[Start of section]

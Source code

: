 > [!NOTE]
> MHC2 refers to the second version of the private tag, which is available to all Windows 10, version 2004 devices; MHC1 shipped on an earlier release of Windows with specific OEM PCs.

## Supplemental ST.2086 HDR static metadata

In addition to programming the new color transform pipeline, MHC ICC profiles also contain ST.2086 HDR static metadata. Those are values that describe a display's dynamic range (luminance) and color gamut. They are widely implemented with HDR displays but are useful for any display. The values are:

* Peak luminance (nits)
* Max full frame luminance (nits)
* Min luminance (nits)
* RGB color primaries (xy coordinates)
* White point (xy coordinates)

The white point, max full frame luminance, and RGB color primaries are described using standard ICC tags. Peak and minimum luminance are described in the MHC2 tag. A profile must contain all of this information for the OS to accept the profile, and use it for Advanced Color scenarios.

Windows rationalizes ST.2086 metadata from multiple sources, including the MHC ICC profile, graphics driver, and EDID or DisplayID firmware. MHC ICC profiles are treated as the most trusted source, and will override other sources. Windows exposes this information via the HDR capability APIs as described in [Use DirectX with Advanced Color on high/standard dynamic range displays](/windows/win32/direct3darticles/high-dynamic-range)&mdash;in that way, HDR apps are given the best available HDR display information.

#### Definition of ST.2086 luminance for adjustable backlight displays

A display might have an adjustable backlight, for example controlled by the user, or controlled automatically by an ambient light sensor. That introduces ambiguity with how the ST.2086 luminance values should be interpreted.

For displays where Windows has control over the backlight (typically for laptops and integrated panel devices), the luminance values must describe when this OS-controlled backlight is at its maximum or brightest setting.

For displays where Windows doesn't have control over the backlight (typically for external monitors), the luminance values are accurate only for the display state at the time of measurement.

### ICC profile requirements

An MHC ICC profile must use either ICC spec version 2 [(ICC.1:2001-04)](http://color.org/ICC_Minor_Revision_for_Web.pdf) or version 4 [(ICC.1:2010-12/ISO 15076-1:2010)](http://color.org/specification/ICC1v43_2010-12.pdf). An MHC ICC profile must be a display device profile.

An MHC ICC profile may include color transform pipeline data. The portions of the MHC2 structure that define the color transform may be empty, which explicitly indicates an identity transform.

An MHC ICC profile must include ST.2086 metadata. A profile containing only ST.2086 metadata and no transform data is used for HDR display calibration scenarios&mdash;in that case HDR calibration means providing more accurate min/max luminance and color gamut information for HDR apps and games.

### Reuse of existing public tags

[End of section]

§ TASK
The lines from the first of the entries through the line holding "point (xy coordinates)" are to be restated word for word, and no others.

§ TASK RESULT
Source code

: > [!NOTE]
> MHC2 refers to the second version of the private tag, which is available to all Windows 10, version 2004 devices; MHC1 shipped on an earlier release of Windows with specific OEM PCs.

## Supplemental ST.2086 HDR static metadata

In addition to programming the new color transform pipeline, MHC ICC profiles also contain ST.2086 HDR static metadata. Those are values that describe a display's dynamic range (luminance) and color gamut. They are widely implemented with HDR displays but are useful for any display. The values are:

* Peak luminance (nits)
* Max full frame luminance (nits)
* Min luminance (nits)
* RGB color primaries (xy coordinates)
* White point (xy coordinates)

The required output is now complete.